Apesar de não poder antever esse futuro, Maria tinha consciência da importância do seu papel como mulher de Lampião. “Ela encarou as lentes da câmera com ar zombeteiro, mas imponente. Sabia que tinha poder”, diz o sociólogo Erivan Felix Vieira, autor de Coronelismo e cangaço no imaginário social.

Nas comemorações do centenário do seu nascimento – que se encerram este mês – , a história de Maria Bonita foi revista por vários pesquisadores. A fama de que era cruel – forjada no passado – foi rechaçada. Maria Déa é uma das poucas unanimidades entre os que se dedicam a estudar o tema, descrita como uma personagem determinada, corajosa e apaixonada.

“Maria Bonita tinha alguma coisa de superficial, de vaidosa. Um jeito meio de moleca, meio de meninona... Era amiga com quem simpatizava e arengueira com quem não gostava, mas fiel e ousada. Seguiu Lampião porque quis. Teve peito para desafiar a sociedade sertaneja. O Capitão, por sua vez, era apaixonadíssimo por ela e a chamava de Santinha. Os dois se amavam verdadeiramente”, descreve o historiador Frederico Pernambucano de Melo, que a considera a mais autêntica das cangaceiras.

OLHOS AZUIS 

No livro A dona de Lampião, lançado este mês, a jornalista e pesquisadora Wanessa Campos traça um perfil da mulher e do mito. E traz algumas informações recentes. A primeira delas é a possibilidade de Maria não ter nascido em 8 de março de 1911, data oficial do seu aniversário. Segundo uma certidão de batismo encontrada pelo sociólogo Voldi Ribeiro, de Paulo Afonso, na paróquia São João Batista de Jeremoabo, também na Bahia, ela teria nascido em janeiro de 1910. Mas não há consenso na veracidade dessa datação.


Maria Bonita e Lampião em foto de Benjamin Abrahão, datada de 1936. 
Foto: B.Abrahão/Aba-Film/Família Ferreira Nunes/Reprodução
do livro
Estrelas de couro - A estética do cangaço.

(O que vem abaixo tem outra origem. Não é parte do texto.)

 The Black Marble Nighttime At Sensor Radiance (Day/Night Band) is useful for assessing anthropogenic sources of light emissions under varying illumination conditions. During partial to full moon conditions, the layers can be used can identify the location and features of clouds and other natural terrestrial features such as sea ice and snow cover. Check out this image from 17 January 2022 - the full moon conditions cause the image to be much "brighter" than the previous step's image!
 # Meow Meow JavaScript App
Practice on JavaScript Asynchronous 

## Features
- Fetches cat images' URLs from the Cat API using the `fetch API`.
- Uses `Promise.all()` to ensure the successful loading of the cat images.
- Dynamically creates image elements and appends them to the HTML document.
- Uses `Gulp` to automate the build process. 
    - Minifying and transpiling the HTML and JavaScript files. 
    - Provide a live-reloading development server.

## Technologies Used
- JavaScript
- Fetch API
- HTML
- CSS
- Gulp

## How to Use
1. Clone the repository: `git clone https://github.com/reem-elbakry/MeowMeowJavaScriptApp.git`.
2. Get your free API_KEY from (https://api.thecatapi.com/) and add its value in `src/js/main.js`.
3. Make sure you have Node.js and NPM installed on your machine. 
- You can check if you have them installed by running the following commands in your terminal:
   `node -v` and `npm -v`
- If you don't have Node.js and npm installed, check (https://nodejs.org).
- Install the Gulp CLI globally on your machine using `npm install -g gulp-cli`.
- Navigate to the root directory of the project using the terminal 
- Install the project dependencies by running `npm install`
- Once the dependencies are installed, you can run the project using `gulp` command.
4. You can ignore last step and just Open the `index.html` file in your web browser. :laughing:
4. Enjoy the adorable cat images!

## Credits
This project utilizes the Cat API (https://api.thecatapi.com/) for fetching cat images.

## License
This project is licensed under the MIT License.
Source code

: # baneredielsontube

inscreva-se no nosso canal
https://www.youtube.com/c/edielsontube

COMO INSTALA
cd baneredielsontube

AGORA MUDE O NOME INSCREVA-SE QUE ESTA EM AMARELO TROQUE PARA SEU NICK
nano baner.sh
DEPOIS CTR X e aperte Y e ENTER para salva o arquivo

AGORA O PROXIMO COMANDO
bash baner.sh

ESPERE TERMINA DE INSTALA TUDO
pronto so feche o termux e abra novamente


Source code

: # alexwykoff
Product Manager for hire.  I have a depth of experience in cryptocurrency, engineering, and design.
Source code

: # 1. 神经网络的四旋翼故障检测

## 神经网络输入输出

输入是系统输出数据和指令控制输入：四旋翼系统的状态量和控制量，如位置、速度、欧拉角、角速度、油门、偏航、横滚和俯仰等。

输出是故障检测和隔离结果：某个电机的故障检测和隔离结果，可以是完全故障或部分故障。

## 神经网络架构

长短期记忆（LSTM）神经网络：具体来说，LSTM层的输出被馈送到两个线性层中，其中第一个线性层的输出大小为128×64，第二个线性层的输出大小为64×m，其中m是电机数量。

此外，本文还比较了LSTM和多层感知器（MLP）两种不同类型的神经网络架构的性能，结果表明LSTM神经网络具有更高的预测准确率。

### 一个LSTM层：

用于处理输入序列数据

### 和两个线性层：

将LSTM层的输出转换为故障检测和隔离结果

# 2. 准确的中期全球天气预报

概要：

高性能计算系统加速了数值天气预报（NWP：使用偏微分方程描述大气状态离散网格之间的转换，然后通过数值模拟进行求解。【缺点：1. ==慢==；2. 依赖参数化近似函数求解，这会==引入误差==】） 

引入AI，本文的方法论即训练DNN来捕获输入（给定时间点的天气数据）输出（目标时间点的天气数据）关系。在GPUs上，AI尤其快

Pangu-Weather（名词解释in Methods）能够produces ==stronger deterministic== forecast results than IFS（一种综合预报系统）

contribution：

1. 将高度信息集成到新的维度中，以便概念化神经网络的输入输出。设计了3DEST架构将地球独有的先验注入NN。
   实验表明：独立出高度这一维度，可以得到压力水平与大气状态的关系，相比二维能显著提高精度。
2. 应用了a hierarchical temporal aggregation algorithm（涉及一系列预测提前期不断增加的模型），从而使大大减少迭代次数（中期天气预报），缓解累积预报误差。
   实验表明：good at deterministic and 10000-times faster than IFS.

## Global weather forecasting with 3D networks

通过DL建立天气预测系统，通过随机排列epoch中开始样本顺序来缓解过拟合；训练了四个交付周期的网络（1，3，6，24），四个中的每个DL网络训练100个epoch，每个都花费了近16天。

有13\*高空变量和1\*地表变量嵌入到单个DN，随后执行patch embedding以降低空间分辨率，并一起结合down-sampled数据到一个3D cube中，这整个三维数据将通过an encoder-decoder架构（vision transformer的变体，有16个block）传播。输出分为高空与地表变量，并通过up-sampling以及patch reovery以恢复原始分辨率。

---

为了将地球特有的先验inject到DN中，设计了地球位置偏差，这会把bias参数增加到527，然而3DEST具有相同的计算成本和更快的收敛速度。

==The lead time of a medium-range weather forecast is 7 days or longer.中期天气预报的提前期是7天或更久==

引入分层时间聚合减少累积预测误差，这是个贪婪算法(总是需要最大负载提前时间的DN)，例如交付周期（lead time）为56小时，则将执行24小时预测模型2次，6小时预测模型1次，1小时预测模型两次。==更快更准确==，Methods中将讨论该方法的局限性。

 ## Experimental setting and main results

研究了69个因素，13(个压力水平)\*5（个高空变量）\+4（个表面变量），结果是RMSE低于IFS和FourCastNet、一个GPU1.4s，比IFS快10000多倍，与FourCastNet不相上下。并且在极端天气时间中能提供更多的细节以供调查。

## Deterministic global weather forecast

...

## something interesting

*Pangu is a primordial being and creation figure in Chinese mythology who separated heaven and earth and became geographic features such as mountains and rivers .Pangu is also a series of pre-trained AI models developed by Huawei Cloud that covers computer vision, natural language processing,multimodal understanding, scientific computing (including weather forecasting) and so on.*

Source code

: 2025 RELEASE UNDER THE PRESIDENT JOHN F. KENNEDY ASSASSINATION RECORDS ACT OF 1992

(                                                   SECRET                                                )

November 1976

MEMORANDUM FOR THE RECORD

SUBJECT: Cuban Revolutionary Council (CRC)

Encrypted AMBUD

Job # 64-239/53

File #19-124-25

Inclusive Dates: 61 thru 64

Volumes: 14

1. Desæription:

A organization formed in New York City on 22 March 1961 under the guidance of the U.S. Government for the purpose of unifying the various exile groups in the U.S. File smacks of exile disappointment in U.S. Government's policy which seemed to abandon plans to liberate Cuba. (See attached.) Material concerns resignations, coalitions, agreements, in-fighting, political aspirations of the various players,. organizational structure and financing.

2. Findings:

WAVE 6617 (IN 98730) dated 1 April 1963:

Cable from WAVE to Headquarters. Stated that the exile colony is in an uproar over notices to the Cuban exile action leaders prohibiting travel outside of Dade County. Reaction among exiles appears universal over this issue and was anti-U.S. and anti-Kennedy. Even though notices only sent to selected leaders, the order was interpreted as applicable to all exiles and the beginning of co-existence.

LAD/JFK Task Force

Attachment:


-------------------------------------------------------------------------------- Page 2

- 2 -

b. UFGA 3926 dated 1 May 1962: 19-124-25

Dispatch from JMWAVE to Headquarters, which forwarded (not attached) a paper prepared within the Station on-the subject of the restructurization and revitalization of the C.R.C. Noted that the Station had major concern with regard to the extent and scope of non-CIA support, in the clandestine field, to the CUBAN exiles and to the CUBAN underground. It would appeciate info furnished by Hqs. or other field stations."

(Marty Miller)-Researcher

Outra especulação diz respeito à aparência física de Maria Déa, que teria os olhos claros. “Ela era morena clara, tinha mais ou menos 1,58m de altura, pernas grossas, busto pequeno (o que na época era valorizado), dentes perfeitos. Suas irmãs Antônia e Dorzinha, diziam que ela tinha olhos azuis. Uma geneticista que consultei me afirmou ser isso possível, visto que elas tinham uma avó holandesa. Mas achei melhor me acautelar e considerar que Maria teria olhos claros, mas não totalmente azuis”, pondera Wanessa. Maria entrou no bando aos 20 anos, em 1930, após um flerte iniciado com Virgolino, no início de 1929, no sítio Malhada de Caiçara, a 38km de Paulo Afonso. Nesse dia, segundo testemunhas, os dois conversaram muito. “Houve uma simpatia recíproca. Maria tinha então um pouco mais de 19 anos e Lampião, 30”, descreve a jornalista. Virgolino passou a visitar a fazenda, a despeito do marido de Maria, Zé de Neném, o José Miguel da Silva, com quem a sertaneja se casara aos 15 anos, e de quem já tinha se separado várias vezes. A presença do cangaceiro rapidamente atraiu a ira das volantes sobre a família, que teve de mudar-se para Alagoas. 

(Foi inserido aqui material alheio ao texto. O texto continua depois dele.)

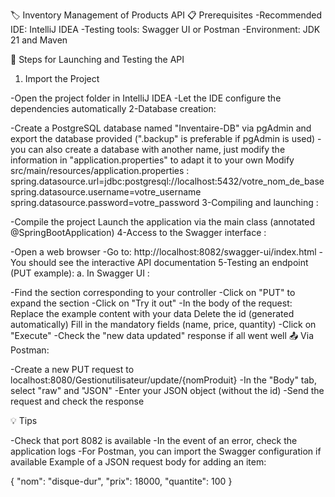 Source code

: 🏷️ Inventory Management of Products API
📋 Prerequisites
-Recommended IDE: IntelliJ IDEA
-Testing tools: Swagger UI or Postman
-Environment: JDK 21 and Maven

🚀 Steps for Launching and Testing the API

1. Import the Project

-Open the project folder in IntelliJ IDEA
-Let the IDE configure the dependencies automatically
2-Database creation:

-Create a PostgreSQL database named "Inventaire-DB" via pgAdmin and export the database provided (".backup" is preferable if pgAdmin is used)
-you can also create a database with another name, just modify the information in "application.properties" to adapt it to your own Modify src/main/resources/application.properties :
      spring.datasource.url=jdbc:postgresql://localhost:5432/votre_nom_de_base
      spring.datasource.username=votre_username
      spring.datasource.password=votre_password
3-Compiling and launching :

-Compile the project
Launch the application via the main class (annotated @SpringBootApplication)
4-Access to the Swagger interface :

-Open a web browser
-Go to: http://localhost:8082/swagger-ui/index.html
-You should see the interactive API documentation
5-Testing an endpoint (PUT example): a. In Swagger UI :

-Find the section corresponding to your controller
-Click on "PUT" to expand the section
-Click on "Try it out"
-In the body of the request:
     Replace the example content with your data
     Delete the id (generated automatically)
     Fill in the mandatory fields (name, price, quantity)
-Click on "Execute"
-Check the "new data updated" response if all went well
📤 Via Postman:

-Create a new PUT request to localhost:8080/Gestionutilisateur/update/{nomProduit}
-In the "Body" tab, select "raw" and "JSON"
-Enter your JSON object (without the id)
-Send the request and check the response

💡 Tips

-Check that port 8082 is available
-In the event of an error, check the application logs
-For Postman, you can import the Swagger configuration if available
Example of a JSON request body for adding an item:

{
  "nom": "disque-dur",
  "prix": 18000,
  "quantite": 100
}
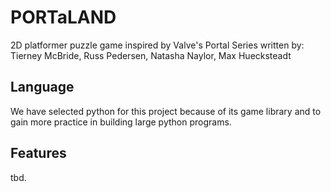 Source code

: # PORTaLAND
 2D platformer puzzle game inspired by Valve's Portal Series
 written by: Tierney McBride, Russ Pedersen, Natasha Naylor, Max Huecksteadt 

## Language
We have selected python for this project because of its game library and to 
gain more practice in building large python programs.

## Features
tbd.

Foi então que a jovem escolheu seguir com Lampião. “Maria demonstrava alegria, quando largou a família. Trocou o vestido de voile estampado por uma mescla azul de mangas compridas, meias, perneiras de lona, alpercatas, lenço no pescoço, chapéu de abas largas, bornais, cintos, alforjes”, descreve Aglae Lima de Oliveira, no livro Lampião, cangaço e Nordeste.

Apesar de não ter sido considerado bonito, Lampião tinha charme e atrativos. “Aqueles homens, vestidos de forma diferente, com ouro à vista e chapéu de couro, despertavam sonhos. Avistar um deles era como estar diante de um ídolo, de um artista famoso e rico”, descreve Wanessa.

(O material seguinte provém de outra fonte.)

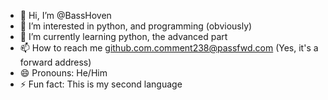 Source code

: - 👋 Hi, I’m @BassHoven
- 👀 I’m interested in python, and programming (obviously)
- 🌱 I’m currently learning python, the advanced part
- 📫 How to reach me github.com.comment238@passfwd.com (Yes, it's a forward address)
- 😄 Pronouns: He/Him
- ⚡ Fun fact: This is my second language

<!---
BassHoven/BassHoven is a ✨ special ✨ repository because its `README.md` (this file) appears on your GitHub profile.
You can click the Preview link to take a look at your changes.
--->
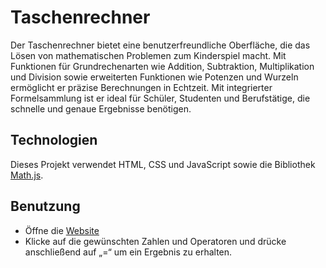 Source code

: # Taschenrechner
Der Taschenrechner bietet eine benutzerfreundliche Oberfläche, die das Lösen von mathematischen Problemen zum Kinderspiel macht. Mit Funktionen für Grundrechenarten wie Addition, Subtraktion, Multiplikation und Division sowie erweiterten Funktionen wie Potenzen und Wurzeln ermöglicht er präzise Berechnungen in Echtzeit. Mit integrierter Formelsammlung ist er ideal für Schüler, Studenten und Berufstätige, die schnelle und genaue Ergebnisse benötigen.
## Technologien
Dieses Projekt verwendet HTML, CSS und JavaScript sowie die Bibliothek [Math.js](https://mathjs.org/).
## Benutzung
- Öffne die [Website](https://nils-programmierer.github.io/Taschenrechner/)
- Klicke auf die gewünschten Zahlen und Operatoren und drücke anschließend auf „=“ um ein Ergebnis zu erhalten.
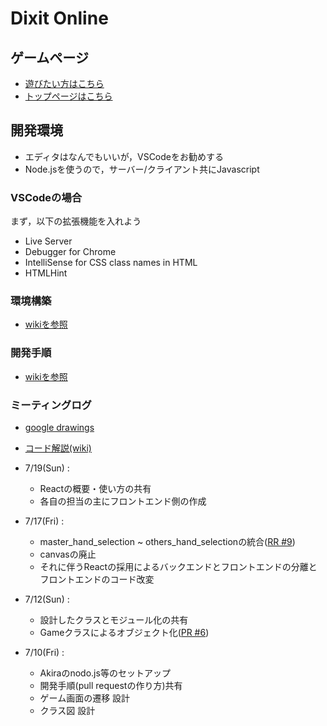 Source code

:# Dixit Online

## ゲームページ
- [遊びたい方はこちら](https://2d-rpg.github.io/dixitOnline)
- [トップページはこちら](https://2d-rpg.github.io)

## 開発環境
- エディタはなんでもいいが，VSCodeをお勧めする
- Node.jsを使うので，サーバー/クライアント共にJavascript

### VSCodeの場合

まず，以下の拡張機能を入れよう
- Live Server
- Debugger for Chrome
- IntelliSense for CSS class names in HTML
- HTMLHint

### 環境構築

- [wikiを参照](https://github.com/2d-rpg/dixitOnline/wiki)

### 開発手順

- [wikiを参照](https://github.com/2d-rpg/dixitOnline/wiki/%E9%96%8B%E7%99%BA%E6%89%8B%E9%A0%86)

### ミーティングログ

- [google drawings](https://docs.google.com/drawings/d/1RziwR98sGqgaBaB3Q2iUu9hP-BSzAivgzpFYMBZ3xn8/edit)
- [コード解説(wiki)](https://github.com/2d-rpg/dixitOnline/wiki/%E3%82%B3%E3%83%BC%E3%83%89%E8%A7%A3%E8%AA%AC)

- 7/19(Sun) :
    - Reactの概要・使い方の共有
    - 各自の担当の主にフロントエンド側の作成

- 7/17(Fri) :
    - master_hand_selection ~ others_hand_selectionの統合([RR #9](/pull/9))
    - canvasの廃止
    - それに伴うReactの採用によるバックエンドとフロントエンドの分離とフロントエンドのコード改変

- 7/12(Sun) :
    - 設計したクラスとモジュール化の共有
    - Gameクラスによるオブジェクト化([PR #6](/pull/6))

- 7/10(Fri) :
    - Akiraのnodo.js等のセットアップ
    - 開発手順(pull requestの作り方)共有
    - ゲーム画面の遷移 設計
    - クラス図 設計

A beleza de Maria também suscita debates. O escritor Joaquim Goís, que a conheceu ainda adolescente, antes de Virgolino, descreve-a de forma impiedosa: “Uma cabocla apagada, rosto de linhas inseguras, olhar vago, corpo solto em desalinho, seios bambos”. Bem distante da musa cantada pelos cordelistas e cantadores.

Retrato questionado por cangaceiros que conviveram com ela e por suas irmãs. “Os que a conheceram dizem, inclusive, que ela não era fotogênica, que pessoalmente era muito mais bonita. Temos que levar em conta, ainda, que as mulheres do cangaço eram escolhidas pelos atrativos físicos. Lampião, certamente, encantou-se com seus atributos”, pondera a jornalista.

Nesse contexto, vale ressaltar que a alcunha “Maria Bonita” só veio a ser usada um ano antes de sua morte, e, ao que tudo indica, foi criada pela imprensa do Sudeste, para dar um tom mais atraente às manchetes de jornais. Quem conta a história do apelido é Frederico Pernambucano. “O nome não apareceu no Sertão. Foi coisa dos repórteres do Rio”, explica o historiador. O termo, por sua vez, originou-se de um romance de Afrânio Peixoto, do início do século, que foi transformado em filme homônimo, em agosto de 1937.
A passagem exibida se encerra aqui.